Chlorine gas can be prepared according to the reaction: 16HCI+2KMnO4->5CI2+2MnCI2+8H2O (b) how many grams of water will be produced when 75g of KCI are produced?
To determine how many grams of water will be produced when 75g of KCl are reacted, we need to use the stoichiometry of the balanced chemical equation.
According to the reaction: 16 HCl + 2 KMnO4 -> 5 Cl2 + 2 MnCl2 + 8 H2O
We can see that for every mole of KCl produced, 8 moles of water are produced. So, we need to calculate the amount of KCl in moles and then use the stoichiometric ratio to find the amount of water produced.

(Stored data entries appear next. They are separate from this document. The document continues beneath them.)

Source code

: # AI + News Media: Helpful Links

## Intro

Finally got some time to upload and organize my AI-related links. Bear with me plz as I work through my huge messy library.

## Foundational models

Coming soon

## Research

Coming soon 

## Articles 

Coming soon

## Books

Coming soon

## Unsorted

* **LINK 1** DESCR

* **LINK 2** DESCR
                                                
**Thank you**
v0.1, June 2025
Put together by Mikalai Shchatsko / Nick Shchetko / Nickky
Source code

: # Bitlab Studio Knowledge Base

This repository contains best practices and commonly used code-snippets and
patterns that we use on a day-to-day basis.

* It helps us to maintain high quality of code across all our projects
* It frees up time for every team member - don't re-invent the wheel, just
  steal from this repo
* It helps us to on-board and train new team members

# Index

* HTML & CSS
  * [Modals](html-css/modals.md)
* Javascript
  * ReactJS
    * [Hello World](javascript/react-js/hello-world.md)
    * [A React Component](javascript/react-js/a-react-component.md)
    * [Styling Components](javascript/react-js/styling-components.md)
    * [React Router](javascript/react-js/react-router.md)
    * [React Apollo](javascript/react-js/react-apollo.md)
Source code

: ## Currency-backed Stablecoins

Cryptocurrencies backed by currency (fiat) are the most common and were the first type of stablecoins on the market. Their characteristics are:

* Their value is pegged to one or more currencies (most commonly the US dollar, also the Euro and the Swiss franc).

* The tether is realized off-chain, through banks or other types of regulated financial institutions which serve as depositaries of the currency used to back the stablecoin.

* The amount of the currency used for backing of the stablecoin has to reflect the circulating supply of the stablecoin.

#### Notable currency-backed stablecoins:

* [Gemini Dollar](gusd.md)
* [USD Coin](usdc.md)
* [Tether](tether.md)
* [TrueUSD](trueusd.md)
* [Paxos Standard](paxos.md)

The molar mass of KCl is 39.10 g/mol.
Number of moles of KCl = mass / molar mass
Number of moles of KCl = 75 g / 39.10 g/mol
Number of moles of KCl = 1.92 mol
According to the stoichiometric ratio, 8 moles of water are produced for every 2 moles of KMnO4.
Therefore, the number of moles of water produced can be calculated using the ratio,
Number of moles of water = (1.92 mol KCl) x (8 mol H2O / 2 mol KMnO4)
Number of moles of water = 1.92 mol x 8 / 2
Number of moles of water = 7.68 mol
To find the mass of water produced, we can use the molar mass of water, which is 18.02 g/mol.
Mass of water = number of moles x molar mass
Mass of water = 7.68 mol x 18.02 g/mol
Mass of water = 138.34 g
Therefore, when 75 g of KCl are reacted, 138.34 grams of water will be produced.